** Task statement **
The task calls for the lines below from the line with "service.<br/>" to the line with "- [ ] [Database](src/database/database.py): Debug", both ends included, copied exactly, without any pictures.

** Records supplied **
────────────────────
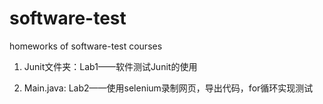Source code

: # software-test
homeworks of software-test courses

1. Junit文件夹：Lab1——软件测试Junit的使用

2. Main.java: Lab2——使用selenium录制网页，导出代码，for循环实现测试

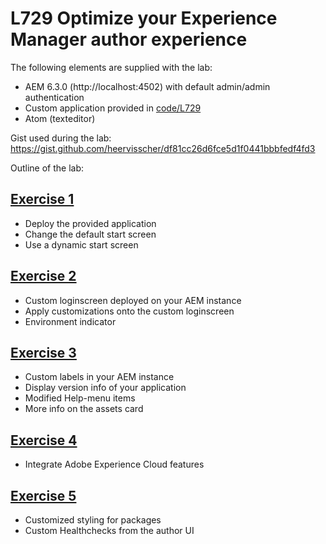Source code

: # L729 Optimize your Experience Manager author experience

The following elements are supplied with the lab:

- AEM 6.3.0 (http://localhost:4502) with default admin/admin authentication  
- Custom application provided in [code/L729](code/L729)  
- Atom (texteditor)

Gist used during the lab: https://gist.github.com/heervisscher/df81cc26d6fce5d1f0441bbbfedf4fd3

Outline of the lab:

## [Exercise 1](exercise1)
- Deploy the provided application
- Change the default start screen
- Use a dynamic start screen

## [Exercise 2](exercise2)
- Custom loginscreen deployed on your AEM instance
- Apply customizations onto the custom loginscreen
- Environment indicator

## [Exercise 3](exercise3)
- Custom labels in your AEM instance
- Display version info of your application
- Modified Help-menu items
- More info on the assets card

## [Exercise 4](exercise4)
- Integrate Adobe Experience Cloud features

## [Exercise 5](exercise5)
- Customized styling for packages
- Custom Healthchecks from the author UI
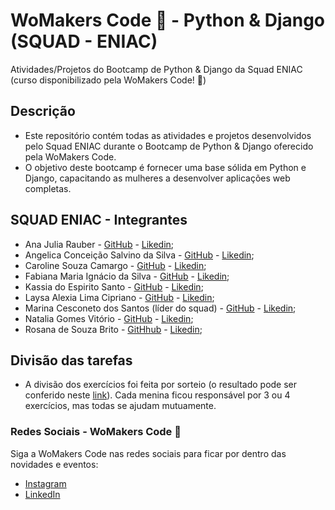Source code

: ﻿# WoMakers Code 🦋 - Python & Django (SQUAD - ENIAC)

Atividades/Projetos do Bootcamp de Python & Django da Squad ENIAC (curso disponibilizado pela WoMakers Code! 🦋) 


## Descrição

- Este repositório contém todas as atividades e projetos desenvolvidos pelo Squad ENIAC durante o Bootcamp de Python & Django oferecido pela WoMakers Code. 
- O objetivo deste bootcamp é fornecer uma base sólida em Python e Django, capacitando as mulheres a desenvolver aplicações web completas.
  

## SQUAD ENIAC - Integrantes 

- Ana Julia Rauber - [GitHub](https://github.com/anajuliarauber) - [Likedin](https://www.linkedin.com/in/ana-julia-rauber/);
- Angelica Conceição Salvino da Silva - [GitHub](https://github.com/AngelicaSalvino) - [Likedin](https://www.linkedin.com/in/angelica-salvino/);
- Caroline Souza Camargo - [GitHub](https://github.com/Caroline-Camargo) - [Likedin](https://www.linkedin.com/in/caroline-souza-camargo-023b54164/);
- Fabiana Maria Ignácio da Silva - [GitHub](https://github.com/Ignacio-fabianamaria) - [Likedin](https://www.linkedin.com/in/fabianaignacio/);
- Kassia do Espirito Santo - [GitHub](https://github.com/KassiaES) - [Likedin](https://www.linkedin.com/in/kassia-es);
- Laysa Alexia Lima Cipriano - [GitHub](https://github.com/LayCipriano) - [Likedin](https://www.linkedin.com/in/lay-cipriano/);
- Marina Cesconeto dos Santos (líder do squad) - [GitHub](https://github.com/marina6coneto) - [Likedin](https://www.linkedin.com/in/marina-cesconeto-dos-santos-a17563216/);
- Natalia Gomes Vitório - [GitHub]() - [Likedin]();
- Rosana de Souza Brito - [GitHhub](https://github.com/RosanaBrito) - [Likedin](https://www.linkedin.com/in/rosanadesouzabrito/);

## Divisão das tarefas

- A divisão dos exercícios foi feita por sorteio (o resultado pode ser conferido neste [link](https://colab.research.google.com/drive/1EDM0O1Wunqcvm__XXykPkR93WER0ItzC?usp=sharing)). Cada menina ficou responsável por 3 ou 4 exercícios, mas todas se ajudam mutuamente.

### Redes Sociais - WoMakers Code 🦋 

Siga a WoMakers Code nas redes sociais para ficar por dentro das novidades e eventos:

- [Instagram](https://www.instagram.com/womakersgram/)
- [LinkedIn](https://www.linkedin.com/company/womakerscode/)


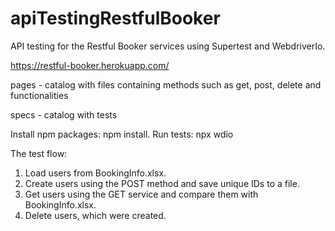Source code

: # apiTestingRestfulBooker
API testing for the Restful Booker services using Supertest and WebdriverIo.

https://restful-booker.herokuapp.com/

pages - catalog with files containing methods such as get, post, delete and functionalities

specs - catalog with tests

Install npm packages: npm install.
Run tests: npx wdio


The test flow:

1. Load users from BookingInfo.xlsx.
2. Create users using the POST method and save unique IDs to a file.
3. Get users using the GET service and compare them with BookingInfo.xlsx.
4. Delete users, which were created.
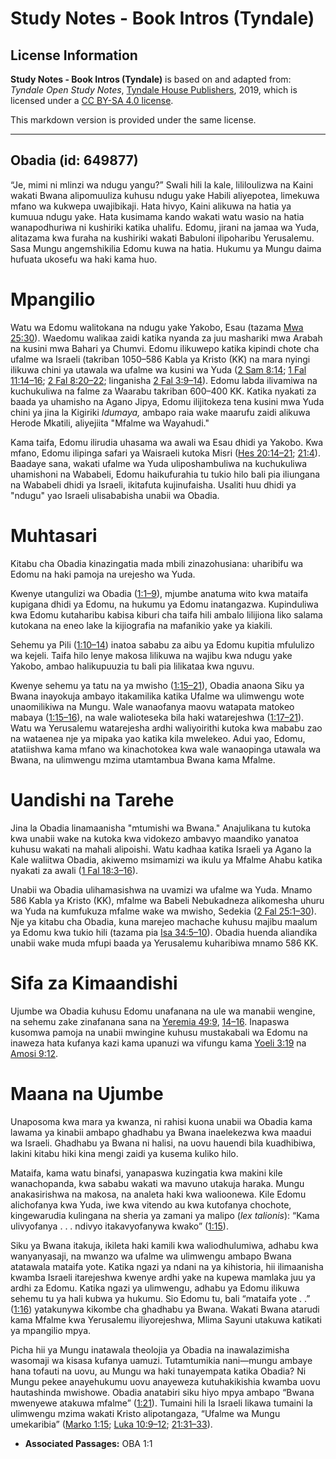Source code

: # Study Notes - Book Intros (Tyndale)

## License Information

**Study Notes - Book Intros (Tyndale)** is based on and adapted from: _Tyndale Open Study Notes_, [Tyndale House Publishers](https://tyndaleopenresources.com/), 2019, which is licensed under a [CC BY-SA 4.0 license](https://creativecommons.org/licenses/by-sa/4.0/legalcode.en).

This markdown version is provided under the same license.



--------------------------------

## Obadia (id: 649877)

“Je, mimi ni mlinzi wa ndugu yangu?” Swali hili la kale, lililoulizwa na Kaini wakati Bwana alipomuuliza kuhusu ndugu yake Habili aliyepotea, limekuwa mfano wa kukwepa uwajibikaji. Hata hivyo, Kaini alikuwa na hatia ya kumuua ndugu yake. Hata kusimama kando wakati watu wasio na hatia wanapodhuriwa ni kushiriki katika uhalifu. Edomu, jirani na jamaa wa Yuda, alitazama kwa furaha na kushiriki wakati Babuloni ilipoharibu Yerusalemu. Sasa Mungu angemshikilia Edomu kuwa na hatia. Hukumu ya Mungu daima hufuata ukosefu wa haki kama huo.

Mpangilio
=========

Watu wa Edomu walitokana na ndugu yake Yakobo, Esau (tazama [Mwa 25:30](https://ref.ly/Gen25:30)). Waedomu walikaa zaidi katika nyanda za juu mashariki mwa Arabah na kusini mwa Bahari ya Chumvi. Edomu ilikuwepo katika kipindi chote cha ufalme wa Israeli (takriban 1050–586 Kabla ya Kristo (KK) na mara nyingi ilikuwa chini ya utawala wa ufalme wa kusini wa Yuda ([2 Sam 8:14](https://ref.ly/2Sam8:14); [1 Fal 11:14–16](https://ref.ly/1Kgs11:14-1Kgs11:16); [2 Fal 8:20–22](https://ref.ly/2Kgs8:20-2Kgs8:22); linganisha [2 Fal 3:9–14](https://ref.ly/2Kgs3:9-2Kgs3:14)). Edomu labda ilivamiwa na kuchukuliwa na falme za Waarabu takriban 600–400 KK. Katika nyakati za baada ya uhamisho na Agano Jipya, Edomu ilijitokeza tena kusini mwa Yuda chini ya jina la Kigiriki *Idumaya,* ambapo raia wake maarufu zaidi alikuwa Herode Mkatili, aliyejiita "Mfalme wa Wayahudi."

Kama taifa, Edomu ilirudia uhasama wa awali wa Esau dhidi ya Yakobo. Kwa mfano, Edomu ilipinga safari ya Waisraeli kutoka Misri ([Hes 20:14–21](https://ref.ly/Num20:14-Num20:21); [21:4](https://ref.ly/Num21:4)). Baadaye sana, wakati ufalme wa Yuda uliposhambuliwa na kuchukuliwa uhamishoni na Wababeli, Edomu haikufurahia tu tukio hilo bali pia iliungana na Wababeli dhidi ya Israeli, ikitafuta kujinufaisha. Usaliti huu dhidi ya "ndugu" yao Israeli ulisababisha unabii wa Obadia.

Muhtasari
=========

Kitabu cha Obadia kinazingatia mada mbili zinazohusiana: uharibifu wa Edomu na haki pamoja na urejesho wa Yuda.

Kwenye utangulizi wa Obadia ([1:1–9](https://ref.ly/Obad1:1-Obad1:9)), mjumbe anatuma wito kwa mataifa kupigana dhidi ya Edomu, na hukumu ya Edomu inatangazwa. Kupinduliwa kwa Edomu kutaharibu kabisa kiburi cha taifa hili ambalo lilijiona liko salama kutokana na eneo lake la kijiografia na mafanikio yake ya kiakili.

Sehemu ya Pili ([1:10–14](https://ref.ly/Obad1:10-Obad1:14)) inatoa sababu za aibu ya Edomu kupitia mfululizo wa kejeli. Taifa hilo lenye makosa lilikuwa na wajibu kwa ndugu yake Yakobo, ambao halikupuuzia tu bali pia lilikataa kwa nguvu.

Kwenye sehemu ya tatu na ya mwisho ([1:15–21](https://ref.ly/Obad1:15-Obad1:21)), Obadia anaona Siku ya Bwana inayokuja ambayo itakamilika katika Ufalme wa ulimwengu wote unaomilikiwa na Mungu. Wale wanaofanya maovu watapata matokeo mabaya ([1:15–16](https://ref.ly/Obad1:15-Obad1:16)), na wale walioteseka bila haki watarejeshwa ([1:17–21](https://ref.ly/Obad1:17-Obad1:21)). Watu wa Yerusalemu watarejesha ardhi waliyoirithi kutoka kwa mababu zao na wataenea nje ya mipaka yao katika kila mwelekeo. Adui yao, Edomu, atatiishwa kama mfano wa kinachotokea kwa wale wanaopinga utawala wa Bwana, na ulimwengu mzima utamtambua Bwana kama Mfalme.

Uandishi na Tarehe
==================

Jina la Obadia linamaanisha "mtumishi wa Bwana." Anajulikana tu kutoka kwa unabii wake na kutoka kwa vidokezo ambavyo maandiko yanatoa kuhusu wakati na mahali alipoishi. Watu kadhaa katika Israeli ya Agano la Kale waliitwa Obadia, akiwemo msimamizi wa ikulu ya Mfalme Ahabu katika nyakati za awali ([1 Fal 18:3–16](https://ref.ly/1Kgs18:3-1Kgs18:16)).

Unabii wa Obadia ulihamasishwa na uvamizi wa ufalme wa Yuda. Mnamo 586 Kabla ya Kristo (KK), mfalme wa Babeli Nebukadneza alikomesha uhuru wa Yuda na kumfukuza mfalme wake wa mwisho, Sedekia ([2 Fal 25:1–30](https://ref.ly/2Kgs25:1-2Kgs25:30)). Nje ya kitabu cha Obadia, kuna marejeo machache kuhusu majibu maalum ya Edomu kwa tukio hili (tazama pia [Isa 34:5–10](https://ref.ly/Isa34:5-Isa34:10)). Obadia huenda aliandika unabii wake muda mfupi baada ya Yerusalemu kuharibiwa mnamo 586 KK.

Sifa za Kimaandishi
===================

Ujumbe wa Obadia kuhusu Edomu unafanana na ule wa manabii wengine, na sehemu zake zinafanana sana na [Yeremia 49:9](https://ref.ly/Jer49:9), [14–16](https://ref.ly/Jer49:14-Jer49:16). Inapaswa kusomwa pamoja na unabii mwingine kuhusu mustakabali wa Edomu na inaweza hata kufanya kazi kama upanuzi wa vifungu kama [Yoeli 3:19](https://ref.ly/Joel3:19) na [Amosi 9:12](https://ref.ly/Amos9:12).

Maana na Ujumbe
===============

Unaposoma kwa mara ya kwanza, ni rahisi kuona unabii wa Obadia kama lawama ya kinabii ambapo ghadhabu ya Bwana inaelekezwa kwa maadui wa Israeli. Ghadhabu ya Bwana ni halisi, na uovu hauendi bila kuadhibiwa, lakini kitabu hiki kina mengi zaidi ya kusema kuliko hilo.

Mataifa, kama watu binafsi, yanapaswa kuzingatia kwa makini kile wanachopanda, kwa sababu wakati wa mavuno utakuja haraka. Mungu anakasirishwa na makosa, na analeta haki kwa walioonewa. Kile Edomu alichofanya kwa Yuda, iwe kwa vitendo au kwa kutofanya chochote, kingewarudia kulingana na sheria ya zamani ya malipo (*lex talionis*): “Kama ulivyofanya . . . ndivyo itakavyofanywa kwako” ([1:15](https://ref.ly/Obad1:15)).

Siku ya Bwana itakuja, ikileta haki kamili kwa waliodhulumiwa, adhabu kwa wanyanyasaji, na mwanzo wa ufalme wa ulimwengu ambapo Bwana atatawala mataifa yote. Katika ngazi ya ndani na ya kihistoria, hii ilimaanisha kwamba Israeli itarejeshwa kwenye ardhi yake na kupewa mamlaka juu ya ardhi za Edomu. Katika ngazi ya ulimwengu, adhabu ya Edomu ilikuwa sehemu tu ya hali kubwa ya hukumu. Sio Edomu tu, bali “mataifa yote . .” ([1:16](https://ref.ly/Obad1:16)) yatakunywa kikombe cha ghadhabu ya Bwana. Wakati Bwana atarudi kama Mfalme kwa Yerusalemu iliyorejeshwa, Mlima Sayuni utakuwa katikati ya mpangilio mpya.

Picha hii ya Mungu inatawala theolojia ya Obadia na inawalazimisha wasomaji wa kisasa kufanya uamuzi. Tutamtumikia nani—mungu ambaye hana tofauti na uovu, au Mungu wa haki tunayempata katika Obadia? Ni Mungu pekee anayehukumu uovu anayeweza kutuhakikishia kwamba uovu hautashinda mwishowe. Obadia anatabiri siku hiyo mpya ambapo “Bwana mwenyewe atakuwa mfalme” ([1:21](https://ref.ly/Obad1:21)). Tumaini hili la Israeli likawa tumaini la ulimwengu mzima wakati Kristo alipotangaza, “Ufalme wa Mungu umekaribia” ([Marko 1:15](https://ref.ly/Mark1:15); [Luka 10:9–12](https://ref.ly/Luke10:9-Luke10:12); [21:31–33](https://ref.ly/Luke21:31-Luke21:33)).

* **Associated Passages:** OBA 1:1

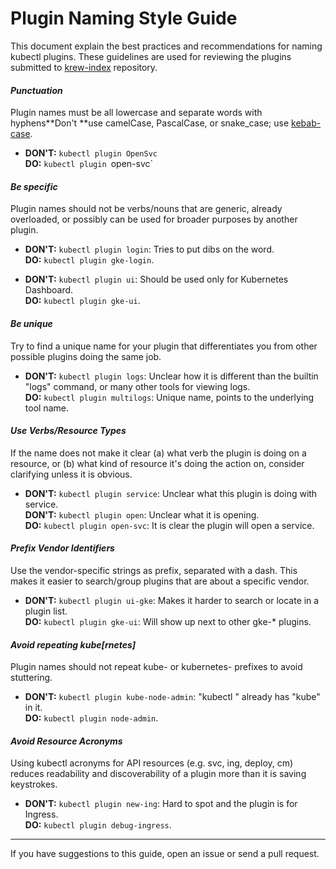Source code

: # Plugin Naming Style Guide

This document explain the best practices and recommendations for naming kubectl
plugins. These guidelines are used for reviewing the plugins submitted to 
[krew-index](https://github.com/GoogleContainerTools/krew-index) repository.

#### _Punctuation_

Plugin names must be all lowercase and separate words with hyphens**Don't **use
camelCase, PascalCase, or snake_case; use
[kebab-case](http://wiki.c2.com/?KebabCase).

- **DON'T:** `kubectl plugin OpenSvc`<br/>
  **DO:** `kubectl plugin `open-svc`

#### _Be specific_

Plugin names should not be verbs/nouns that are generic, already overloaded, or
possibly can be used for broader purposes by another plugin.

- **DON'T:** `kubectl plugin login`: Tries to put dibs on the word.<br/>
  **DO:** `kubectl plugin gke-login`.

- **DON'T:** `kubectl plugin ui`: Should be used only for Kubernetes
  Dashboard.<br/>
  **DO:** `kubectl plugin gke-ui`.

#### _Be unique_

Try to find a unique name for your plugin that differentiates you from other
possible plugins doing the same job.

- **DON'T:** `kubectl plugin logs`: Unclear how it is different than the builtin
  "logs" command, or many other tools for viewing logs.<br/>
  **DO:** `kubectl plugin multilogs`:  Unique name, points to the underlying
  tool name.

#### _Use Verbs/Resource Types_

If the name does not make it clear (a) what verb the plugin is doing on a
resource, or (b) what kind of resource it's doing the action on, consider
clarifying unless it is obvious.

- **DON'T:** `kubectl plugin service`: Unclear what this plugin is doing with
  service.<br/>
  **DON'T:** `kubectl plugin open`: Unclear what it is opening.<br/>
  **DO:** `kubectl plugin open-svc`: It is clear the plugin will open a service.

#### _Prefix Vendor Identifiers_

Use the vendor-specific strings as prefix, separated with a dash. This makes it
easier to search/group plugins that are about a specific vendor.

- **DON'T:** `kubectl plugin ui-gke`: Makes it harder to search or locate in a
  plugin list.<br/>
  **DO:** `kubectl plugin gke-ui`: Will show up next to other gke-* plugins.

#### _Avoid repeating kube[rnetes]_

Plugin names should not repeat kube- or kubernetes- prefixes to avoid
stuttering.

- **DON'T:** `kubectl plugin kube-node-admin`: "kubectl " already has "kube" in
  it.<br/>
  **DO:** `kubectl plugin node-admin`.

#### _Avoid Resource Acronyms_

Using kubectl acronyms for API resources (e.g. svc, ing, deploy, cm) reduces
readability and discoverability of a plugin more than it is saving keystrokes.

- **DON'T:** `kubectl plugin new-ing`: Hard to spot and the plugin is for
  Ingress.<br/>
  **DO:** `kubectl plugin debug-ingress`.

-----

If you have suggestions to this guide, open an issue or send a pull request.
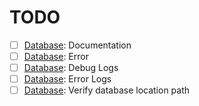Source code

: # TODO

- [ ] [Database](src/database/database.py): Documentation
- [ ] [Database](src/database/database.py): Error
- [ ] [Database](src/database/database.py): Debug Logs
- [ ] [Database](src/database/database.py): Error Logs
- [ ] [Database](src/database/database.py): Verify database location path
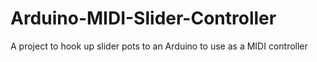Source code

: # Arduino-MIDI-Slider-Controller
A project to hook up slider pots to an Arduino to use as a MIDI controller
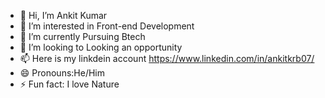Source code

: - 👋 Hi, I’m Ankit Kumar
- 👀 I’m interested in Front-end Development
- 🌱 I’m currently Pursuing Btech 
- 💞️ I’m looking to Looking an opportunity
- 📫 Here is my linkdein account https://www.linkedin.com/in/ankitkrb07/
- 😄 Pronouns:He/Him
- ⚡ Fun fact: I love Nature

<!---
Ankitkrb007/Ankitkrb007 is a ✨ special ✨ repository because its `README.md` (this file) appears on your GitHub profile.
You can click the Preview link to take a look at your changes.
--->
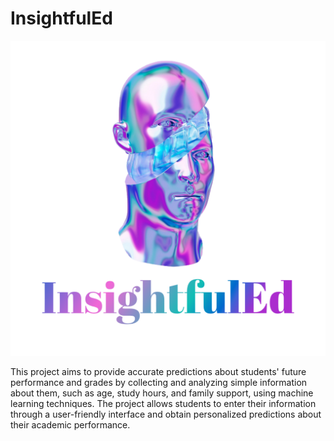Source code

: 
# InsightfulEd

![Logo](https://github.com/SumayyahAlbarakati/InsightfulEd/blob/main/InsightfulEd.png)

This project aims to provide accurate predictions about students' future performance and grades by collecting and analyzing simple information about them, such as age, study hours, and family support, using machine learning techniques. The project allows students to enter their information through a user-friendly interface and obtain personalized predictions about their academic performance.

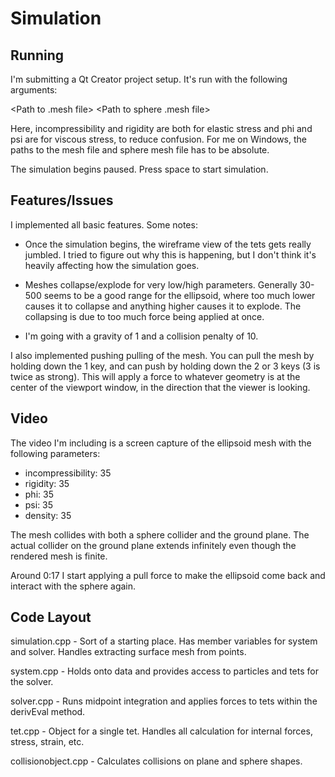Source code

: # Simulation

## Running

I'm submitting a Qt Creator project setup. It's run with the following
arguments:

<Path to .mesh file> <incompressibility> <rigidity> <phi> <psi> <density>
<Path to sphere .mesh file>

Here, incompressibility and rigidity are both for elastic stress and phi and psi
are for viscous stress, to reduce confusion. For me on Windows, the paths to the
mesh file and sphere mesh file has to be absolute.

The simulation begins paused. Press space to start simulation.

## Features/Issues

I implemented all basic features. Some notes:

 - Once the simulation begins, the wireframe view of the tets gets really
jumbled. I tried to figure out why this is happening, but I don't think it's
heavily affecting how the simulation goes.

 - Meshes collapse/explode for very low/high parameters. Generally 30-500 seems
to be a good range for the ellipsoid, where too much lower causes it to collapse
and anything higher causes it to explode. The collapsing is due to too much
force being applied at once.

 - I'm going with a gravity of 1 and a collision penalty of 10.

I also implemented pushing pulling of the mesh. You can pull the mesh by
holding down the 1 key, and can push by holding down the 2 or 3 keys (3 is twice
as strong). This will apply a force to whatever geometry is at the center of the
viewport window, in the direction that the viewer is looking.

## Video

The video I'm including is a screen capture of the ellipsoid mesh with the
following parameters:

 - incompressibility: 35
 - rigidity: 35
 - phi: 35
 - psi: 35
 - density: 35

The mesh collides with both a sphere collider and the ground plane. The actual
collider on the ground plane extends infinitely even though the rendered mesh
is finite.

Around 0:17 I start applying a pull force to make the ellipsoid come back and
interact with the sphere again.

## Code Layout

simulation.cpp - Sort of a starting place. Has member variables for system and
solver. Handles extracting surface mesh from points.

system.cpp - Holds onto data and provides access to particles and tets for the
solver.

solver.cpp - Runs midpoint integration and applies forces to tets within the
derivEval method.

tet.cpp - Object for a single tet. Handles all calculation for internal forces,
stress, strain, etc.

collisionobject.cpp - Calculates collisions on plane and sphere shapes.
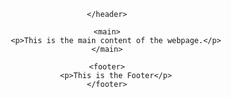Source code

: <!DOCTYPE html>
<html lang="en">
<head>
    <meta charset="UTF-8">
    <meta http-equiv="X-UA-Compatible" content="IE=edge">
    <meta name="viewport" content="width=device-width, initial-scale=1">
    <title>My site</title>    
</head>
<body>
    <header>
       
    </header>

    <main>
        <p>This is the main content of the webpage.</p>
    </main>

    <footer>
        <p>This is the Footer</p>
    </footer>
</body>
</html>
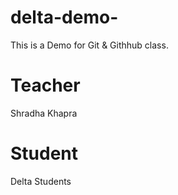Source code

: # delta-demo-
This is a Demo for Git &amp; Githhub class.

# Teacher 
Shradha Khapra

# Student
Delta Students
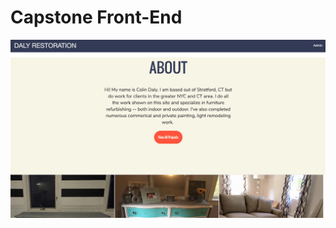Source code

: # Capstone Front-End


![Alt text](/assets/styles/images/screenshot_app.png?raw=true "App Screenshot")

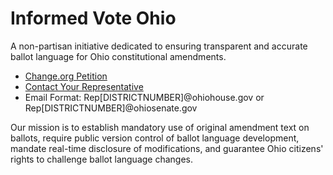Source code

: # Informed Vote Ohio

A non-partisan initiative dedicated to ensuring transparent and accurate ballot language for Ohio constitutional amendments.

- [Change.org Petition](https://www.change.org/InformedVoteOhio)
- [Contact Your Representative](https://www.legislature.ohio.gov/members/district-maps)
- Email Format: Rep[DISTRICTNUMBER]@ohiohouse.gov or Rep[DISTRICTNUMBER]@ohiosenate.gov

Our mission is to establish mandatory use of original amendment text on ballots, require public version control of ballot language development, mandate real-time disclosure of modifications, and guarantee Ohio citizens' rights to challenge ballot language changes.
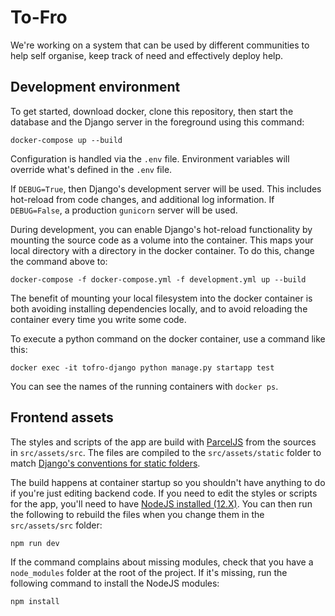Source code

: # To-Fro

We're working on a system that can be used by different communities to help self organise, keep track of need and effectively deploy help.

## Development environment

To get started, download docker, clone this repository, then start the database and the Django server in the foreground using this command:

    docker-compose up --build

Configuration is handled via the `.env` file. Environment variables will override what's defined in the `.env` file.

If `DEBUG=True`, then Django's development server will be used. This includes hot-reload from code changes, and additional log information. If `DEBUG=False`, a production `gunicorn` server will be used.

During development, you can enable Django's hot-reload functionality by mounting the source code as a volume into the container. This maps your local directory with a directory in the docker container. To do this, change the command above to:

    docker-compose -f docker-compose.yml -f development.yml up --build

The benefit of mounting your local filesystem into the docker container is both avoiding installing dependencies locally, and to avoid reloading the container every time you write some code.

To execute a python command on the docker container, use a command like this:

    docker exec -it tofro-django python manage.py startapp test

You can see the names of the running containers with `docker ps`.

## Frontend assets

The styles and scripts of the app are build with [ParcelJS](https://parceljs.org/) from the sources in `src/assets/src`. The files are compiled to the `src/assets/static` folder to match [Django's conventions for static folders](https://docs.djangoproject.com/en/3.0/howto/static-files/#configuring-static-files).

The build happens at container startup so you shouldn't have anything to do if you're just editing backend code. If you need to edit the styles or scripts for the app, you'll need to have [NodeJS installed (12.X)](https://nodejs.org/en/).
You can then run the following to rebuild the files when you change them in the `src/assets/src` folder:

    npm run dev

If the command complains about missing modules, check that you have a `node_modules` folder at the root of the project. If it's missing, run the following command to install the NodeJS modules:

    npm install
────────────────────
** Exercise output **
  service.<br/>
  **DON'T:** `kubectl plugin open`: Unclear what it is opening.<br/>
  **DO:** `kubectl plugin open-svc`: It is clear the plugin will open a service.

#### _Prefix Vendor Identifiers_

Use the vendor-specific strings as prefix, separated with a dash. This makes it
easier to search/group plugins that are about a specific vendor.

- **DON'T:** `kubectl plugin ui-gke`: Makes it harder to search or locate in a
  plugin list.<br/>
  **DO:** `kubectl plugin gke-ui`: Will show up next to other gke-* plugins.

#### _Avoid repeating kube[rnetes]_

Plugin names should not repeat kube- or kubernetes- prefixes to avoid
stuttering.

- **DON'T:** `kubectl plugin kube-node-admin`: "kubectl " already has "kube" in
  it.<br/>
  **DO:** `kubectl plugin node-admin`.

#### _Avoid Resource Acronyms_

Using kubectl acronyms for API resources (e.g. svc, ing, deploy, cm) reduces
readability and discoverability of a plugin more than it is saving keystrokes.

- **DON'T:** `kubectl plugin new-ing`: Hard to spot and the plugin is for
  Ingress.<br/>
  **DO:** `kubectl plugin debug-ingress`.

-----

If you have suggestions to this guide, open an issue or send a pull request.
Source code

: # TODO

- [ ] [Database](src/database/database.py): Documentation
- [ ] [Database](src/database/database.py): Error
- [ ] [Database](src/database/database.py): Debug Logs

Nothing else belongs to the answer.